Purdy finished 18-of-30 passing for 332 yards with those three touchdowns and no turnovers, with a 131.5 passer rating. It was only the 10th playoff game in the Super Bowl era in which a quarterback produced over 330 passing yards, four touchdowns (passing and rushing) and no interceptions, according to The Associated Press’ Josh Dubow.

Christian McCaffrey ran for 119 yards, and one of his two receptions went for a touchdown. Samuel finished with 133 yards on six receptions, and Brandon Aiyuk added 73 yards on six catches.

This affair turned in the 49ers’ favor once they emerged for the second half and went on a 13-play, 75-yard touchdown drive, capped by Purdy’s 1-yard sneak for a 23-17 lead.

It was a precarious lead, at least for a few minutes.

Soon, Levi’s Stadium’s video board showed Nick Bosa sitting on the 49ers bench after their biggest defensive play of the game, and he pointed to the man sitting next to him, Charles Omenihu. It was Omenihu who stripped Geno Smith of the ball that Bosa recovered at the 49ers’ 30-yard line, dominating a third-and-14 play and protecting the lead 2:25 until the fourth quarter.

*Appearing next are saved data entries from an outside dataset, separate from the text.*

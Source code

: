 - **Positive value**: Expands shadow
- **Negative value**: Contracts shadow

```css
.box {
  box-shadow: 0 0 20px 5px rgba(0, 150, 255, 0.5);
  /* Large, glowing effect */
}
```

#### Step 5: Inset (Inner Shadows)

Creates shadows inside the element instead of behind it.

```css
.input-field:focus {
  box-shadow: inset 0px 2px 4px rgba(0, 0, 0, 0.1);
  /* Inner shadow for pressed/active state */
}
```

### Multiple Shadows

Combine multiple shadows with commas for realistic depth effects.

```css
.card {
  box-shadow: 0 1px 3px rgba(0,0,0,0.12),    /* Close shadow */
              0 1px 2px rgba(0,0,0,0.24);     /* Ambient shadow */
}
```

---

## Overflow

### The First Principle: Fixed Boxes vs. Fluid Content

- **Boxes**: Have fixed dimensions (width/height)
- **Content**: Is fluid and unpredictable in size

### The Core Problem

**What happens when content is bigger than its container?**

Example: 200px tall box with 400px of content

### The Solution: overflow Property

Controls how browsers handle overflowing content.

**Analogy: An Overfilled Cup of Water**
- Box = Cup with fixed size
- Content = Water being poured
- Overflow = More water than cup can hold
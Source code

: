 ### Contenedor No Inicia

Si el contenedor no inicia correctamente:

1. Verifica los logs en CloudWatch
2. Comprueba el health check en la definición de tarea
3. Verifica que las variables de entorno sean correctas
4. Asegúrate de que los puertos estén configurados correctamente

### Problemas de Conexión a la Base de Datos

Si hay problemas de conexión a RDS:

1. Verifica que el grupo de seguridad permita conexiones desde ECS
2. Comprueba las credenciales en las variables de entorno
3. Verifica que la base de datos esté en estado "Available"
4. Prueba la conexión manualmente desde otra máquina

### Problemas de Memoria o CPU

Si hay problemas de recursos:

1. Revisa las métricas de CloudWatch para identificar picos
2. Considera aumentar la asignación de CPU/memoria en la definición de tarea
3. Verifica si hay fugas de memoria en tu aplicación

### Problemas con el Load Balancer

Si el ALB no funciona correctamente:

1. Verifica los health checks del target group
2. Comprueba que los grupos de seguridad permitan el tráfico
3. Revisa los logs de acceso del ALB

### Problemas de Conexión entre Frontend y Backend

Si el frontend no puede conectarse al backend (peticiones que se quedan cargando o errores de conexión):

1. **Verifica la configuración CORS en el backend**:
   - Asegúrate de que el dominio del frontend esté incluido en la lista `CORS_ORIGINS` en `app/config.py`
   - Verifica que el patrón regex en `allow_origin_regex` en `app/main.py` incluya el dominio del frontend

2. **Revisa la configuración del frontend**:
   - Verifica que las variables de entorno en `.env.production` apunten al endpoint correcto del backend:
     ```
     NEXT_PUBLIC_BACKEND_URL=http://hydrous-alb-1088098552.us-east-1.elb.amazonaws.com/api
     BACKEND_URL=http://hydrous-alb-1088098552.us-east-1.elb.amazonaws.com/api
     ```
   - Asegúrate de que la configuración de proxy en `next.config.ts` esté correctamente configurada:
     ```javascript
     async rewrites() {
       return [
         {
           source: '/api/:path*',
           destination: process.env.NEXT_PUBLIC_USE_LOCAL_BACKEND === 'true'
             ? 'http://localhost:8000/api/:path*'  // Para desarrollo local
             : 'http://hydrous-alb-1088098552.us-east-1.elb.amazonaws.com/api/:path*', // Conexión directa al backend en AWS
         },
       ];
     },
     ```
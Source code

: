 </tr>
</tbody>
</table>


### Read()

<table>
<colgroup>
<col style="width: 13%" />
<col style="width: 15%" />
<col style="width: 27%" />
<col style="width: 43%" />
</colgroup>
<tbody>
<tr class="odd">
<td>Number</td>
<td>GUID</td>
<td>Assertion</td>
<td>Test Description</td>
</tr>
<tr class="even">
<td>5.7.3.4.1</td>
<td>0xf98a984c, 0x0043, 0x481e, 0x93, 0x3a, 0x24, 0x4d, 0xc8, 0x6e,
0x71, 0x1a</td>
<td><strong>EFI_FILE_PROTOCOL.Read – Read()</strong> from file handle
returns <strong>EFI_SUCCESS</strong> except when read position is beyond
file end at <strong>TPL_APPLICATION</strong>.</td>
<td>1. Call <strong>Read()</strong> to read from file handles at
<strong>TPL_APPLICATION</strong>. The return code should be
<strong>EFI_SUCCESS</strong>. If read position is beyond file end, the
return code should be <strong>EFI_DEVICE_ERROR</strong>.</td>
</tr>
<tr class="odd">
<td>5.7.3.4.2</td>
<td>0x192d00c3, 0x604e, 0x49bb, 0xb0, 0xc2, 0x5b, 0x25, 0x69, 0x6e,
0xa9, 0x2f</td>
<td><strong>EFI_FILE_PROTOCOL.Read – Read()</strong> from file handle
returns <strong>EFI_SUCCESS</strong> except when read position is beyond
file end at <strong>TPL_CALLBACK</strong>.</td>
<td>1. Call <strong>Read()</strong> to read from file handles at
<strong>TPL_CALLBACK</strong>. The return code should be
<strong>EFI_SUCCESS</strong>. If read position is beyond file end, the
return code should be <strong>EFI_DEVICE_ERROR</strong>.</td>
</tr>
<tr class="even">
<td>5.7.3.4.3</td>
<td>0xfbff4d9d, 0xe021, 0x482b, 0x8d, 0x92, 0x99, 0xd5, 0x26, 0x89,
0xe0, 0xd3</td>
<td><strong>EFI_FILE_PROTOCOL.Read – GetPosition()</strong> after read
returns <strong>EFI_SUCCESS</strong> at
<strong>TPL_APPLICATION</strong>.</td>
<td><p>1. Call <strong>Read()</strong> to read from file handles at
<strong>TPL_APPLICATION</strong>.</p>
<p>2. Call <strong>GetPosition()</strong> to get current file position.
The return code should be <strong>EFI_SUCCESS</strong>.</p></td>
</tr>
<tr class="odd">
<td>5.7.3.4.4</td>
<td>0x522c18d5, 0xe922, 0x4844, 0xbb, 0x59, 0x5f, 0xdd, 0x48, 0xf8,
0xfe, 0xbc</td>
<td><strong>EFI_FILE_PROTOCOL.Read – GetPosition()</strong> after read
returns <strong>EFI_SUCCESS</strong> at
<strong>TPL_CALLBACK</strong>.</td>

Then the points kept coming, along with some light rain, the latter of which was nothing like the downpour overnight and into Saturday’s morning on the tarped and protected field.

The 49ers’ lead swelled to 31-17 when Purdy magically escaped pressure and threw across the field to Elijah Mitchell for a 7-yard touchdown catch, followed by George Kittle’s two-point conversion grab.

After Samuel’s 74-yard touchdown sprint down the left sideline, Deommodore Lenoir got the ball back for the 49ers with an interception, and the 49ers converted that into Robbie Gould’s fourth field goal in as many attempts; Gould is 25 of 25 for his career in the playoffs.

Prior to that Gould kick that gave them a 41-17 lead, Purdy scrambled 12 seconds and found Aiyuk for a potential, 13-yard touchdown pass, only to have Aiyuk drop it.

The go-ahead drive that opened the second half featured plenty of big plays: a third-and-1 sneak by Purdy, a 23-yard completion to George Kittle, and a 21-yard catch-and-run by Deebo Samuel. That tackle-breaking play by Samuel got them to the 16-yard line, and when safety Johnathan Abram tugged at Samuel’s once-injured ankle after the play without penalty, it enraged the 49ers.

A cascade of smiles, fist pumps, celebratory poses and successful plays changed the mood. The 49ers had time to recover from their second-quarter slumber, in which the Seahawks scored touchdowns on back-to-back possessions (7-yard run by Kenneth Walker III, 40-yard catch by D.K. Metcalf). Metcalf scored again with 1:48 remaining, but it merely made the Seahawks’ losing score more respectable as they finished their still-surprising season with a 9-9 record.